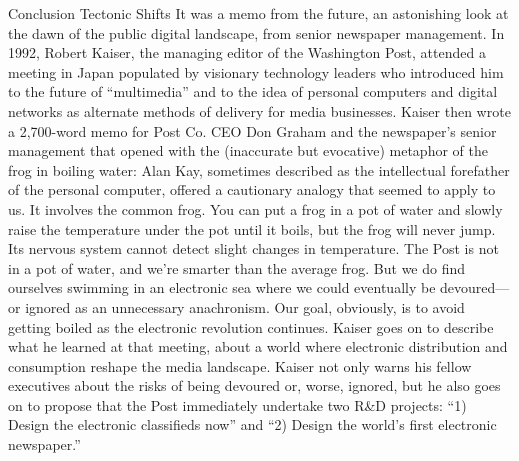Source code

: Conclusion
Tectonic Shifts
It was a memo from the future, an astonishing look at the dawn of the public
digital landscape, from senior newspaper management. In 1992, Robert Kaiser,
the managing editor of the Washington Post, attended a meeting in Japan populated
by visionary technology leaders who introduced him to the future of ``multimedia''
and to the idea of personal computers and digital networks as alternate
methods of delivery for media businesses.
Kaiser then wrote a 2,700-word memo for Post Co. CEO Don Graham and the
newspaper’s senior management that opened with the (inaccurate but evocative)
metaphor of the frog in boiling water:
Alan Kay, sometimes described as the intellectual forefather of the personal
computer, offered a cautionary analogy that seemed to apply to
us. It involves the common frog. You can put a frog in a pot of water
and slowly raise the temperature under the pot until it boils, but the
frog will never jump. Its nervous system cannot detect slight changes
in temperature.
The Post is not in a pot of water, and we’re smarter than the average
frog. But we do find ourselves swimming in an electronic sea where we
could eventually be devoured—or ignored as an unnecessary anachronism.
Our goal, obviously, is to avoid getting boiled as the electronic
revolution continues.
Kaiser goes on to describe what he learned at that meeting, about a world
where electronic distribution and consumption reshape the media landscape.
Kaiser not only warns his fellow executives about the risks of being devoured
or, worse, ignored, but he also goes on to propose that the Post immediately
undertake two R&D projects: ``1) Design the electronic classifieds now'' and
``2) Design the world’s first electronic newspaper.''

### Work order
All of the material should be written out again exactly, apart from the pictures.

### The answer
Source code

: Conclusion
Tectonic Shifts
It was a memo from the future, an astonishing look at the dawn of the public
digital landscape, from senior newspaper management. In 1992, Robert Kaiser,
the managing editor of the Washington Post, attended a meeting in Japan populated
by visionary technology leaders who introduced him to the future of ``multimedia''
and to the idea of personal computers and digital networks as alternate
methods of delivery for media businesses.
Kaiser then wrote a 2,700-word memo for Post Co. CEO Don Graham and the
newspaper’s senior management that opened with the (inaccurate but evocative)
metaphor of the frog in boiling water:
Alan Kay, sometimes described as the intellectual forefather of the personal
computer, offered a cautionary analogy that seemed to apply to
us. It involves the common frog. You can put a frog in a pot of water
and slowly raise the temperature under the pot until it boils, but the
frog will never jump. Its nervous system cannot detect slight changes
in temperature.
The Post is not in a pot of water, and we’re smarter than the average
frog. But we do find ourselves swimming in an electronic sea where we
could eventually be devoured—or ignored as an unnecessary anachronism.
Our goal, obviously, is to avoid getting boiled as the electronic
revolution continues.
Kaiser goes on to describe what he learned at that meeting, about a world
where electronic distribution and consumption reshape the media landscape.
Kaiser not only warns his fellow executives about the risks of being devoured
or, worse, ignored, but he also goes on to propose that the Post immediately
undertake two R&D projects: ``1) Design the electronic classifieds now'' and
``2) Design the world’s first electronic newspaper.''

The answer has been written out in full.